The situation was eventually resolved: U.S. air strikes bombarded ISIL positions on the foot of the mountain, opening up a humanitarian corridor that allowed thousands of civilians to escape the horrendous conditions in which they were living. That act would come to represent the opening salvo of a broader and more comprehensive U.S. military campaign against the Islamic State group—as of August 8, over 400 air strikes have hit hundreds of ISIL targets, from artillery pieces and ISIL formations to armed vehicles and anti-aircraft weapons. A broad coalition of European partners has since joined the United States to conduct operations of its own.

If “degrading and ultimately destroying” the Islamic State within the borders of Iraq is hard, doing the same in Syria is harder. Unlike in Iraq, where U.S. airpower can be matched with forces on the ground like the Iraqi army and the Kurdish peshmerga, allies in Syria are in short supply. It will take an estimated twelve months for the training and equipping program established in Saudi Arabia to churn out the first batch of moderate Syrian fighters (which will number 5,000), and according to Pentagon Press Secretary Rear Admiral John Kirby, the vetting hasn’t even begun yet. Elements of the Free Syrian Army who are already on the ground wedged between Assad forces and ISIL are angry and bewildered as to why the United States is not coordinating the air campaign with them. The fact that the Syrian Kurdish city of Kobane is about to fall into the hands of ISIL, despite nearly eleven air strikes around the town in a 36-hour period serves as a perfect microcosm to the challenges and inherent flaws in Washington’s counterterrorism strategy in Syria: that is, without allies on the ground that can be trusted and are equipped with the weapons they need, air strikes will be limited to creating breathing space for fighters that are locked into their positions and unable to move.

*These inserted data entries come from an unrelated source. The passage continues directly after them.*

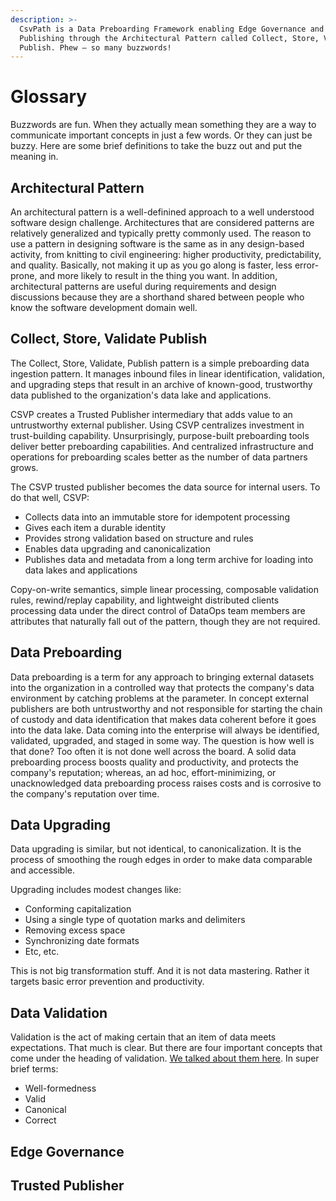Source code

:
 ```yaml
---
description: >-
  CsvPath is a Data Preboarding Framework enabling Edge Governance and Trusted
  Publishing through the Architectural Pattern called Collect, Store, Validate,
  Publish. Phew — so many buzzwords!
---
```


# Glossary

Buzzwords are fun. When they actually mean something they are a way to communicate important concepts in just a few words. Or they can just be buzzy. Here are some brief definitions to take the buzz out and put the meaning in.

## Architectural Pattern

An architectural pattern is a well-definined approach to a well understood software design challenge. Architectures that are considered patterns are relatively generalized and typically pretty commonly used. The reason to use a pattern in designing software is the same as in any design-based activity, from knitting to civil engineering: higher productivity, predictability, and quality. Basically, not making it up as you go along is faster, less error-prone, and more likely to result in the thing you want. In addition, architectural patterns are useful during requirements and design discussions because they are a shorthand shared between people who know the software development domain well.&#x20;

## Collect, Store, Validate Publish

The Collect, Store, Validate, Publish pattern is a simple preboarding data ingestion pattern. It manages inbound files in linear identification, validation, and upgrading steps that result in an archive of known-good, trustworthy data published to the organization's data lake and applications.

CSVP creates a Trusted Publisher intermediary that adds value to an untrustworthy external publisher. Using CSVP centralizes investment in trust-building capability. Unsurprisingly, purpose-built preboarding tools deliver better preboarding capabilities. And centralized infrastructure and operations for preboarding scales better as the number of data partners grows.

The CSVP trusted publisher becomes the data source for internal users. To do that well, CSVP:

* Collects data into an immutable store for idempotent processing
* Gives each item a durable identity
* Provides strong validation based on structure and rules
* Enables data upgrading and canonicalization
* Publishes data and metadata from a long term archive for loading into data lakes and applications

Copy-on-write semantics, simple linear processing, composable validation rules, rewind/replay capability, and lightweight distributed clients processing data under the direct control of DataOps team members are attributes that naturally fall out of the pattern, though they are not required.&#x20;

## Data Preboarding

Data preboarding is a term for any approach to bringing external datasets into the organization in a controlled way that protects the company's data environment by catching problems at the parameter. In concept external publishers are both untrustworthy and not responsible for starting the chain of custody and data identification that makes data coherent before it goes into the data lake. Data coming into the enterprise will always be identified, validated, upgraded, and staged in some way. The question is how well is that done? Too often it is not done well across the board. A solid data preboarding process boosts quality and productivity, and protects the company's reputation; whereas, an ad hoc, effort-minimizing, or unacknowledged data preboarding process raises costs and is corrosive to the company's reputation over time.&#x20;

## Data Upgrading

Data upgrading is similar, but not identical, to canonicalization. It is the process of smoothing the rough edges in order to make data comparable and accessible.&#x20;

Upgrading includes modest changes like:&#x20;

* Conforming capitalization
* Using a single type of quotation marks and delimiters
* Removing excess space
* Synchronizing date formats
* Etc, etc.

This is not big transformation stuff. And it is not data mastering. Rather it targets basic error prevention and productivity.

## Data Validation

Validation is the act of making certain that an item of data meets expectations. That much is clear. But there are four important concepts that come under the heading of validation. [We talked about them here](validation/well-formed-valid-canonical-and-correct.md). In super brief terms:&#x20;

* Well-formedness
* Valid
* Canonical
* Correct

## Edge Governance



## Trusted Publisher

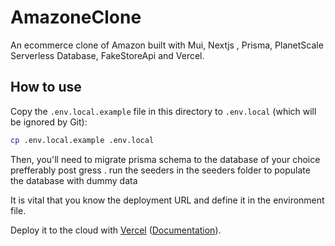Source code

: # AmazoneClone

An ecommerce clone of Amazon built with Mui, Nextjs , Prisma, PlanetScale Serverless Database, FakeStoreApi and Vercel.

## How to use

Copy the `.env.local.example` file in this directory to `.env.local` (which will be ignored by Git):

```bash
cp .env.local.example .env.local
```

Then, you'll need to migrate prisma schema to the database of your choice prefferably post
gress . run the seeders in the seeders folder to populate the database with dummy data

It is vital that you know the deployment URL and define it in the environment file.

Deploy it to the cloud with [Vercel](https://vercel.com/import?filter=next.js&utm_source=github&utm_medium=readme&utm_campaign=next-example) ([Documentation](https://nextjs.org/docs/deployment)).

Blaming America first is easy to do in this context. It is the United States, after all, that effectively drew up the campaign plan against ISIL, assembled the sixty-nation coalition and devoted far more combat aircraft, personnel and military resources to the fight than any other country. But that in and of itself is a significant problem, for it shows that despite claims from the Obama administration about the impressive breadth of the anti-ISIL coalition, its durability is severely tested by nations who are either unable or unwilling to do their share.

Turkey, a country that has the second biggest army in all of NATO, is perhaps the most critical player in the U.S.-led coalition. Yet, instead of President Tayyip Erdogan and Prime Minister Ahmet Davutoglu doing what they pledged to do publicly, both men are reticent of using Turkish troops and artillery to push ISIL back from their own border. It was Davutoglu himself who declared that Turkey “will do whatever we can so that Kobane does not fall,” and yet the reality is far different: Turkish tanks, standing by, watching ISIL creep even closer to the center of Kobane without doing anything about it. Turkish leaders, like Davutoglu, are also choosing to complain about what is not happening (like a no-fly zone inside Syria), rather than using Turkey’s considerable resources to improve what is. It’s a divergence between words and deeds that is beginning to upset Washington. As one anonymous U.S. official confided to The New York Times, “[t]his isn’t how a NATO ally acts while hell is unfolding a stone’s throw from their border.”

What once looked like an air campaign that was effectively diminishing the command-and-control and financial capability of the Islamic State in both Iraq and Syria, now looks like a campaign, two months in, that is impeded by a lack of ground troops in Syria and a set of supposed allies that are not buying into what the United States is trying to accomplish. Every military campaign has its troubles and pitfalls along the way—the question is whether the United States will convince its regional allies, like Turkey, to act on their pledges.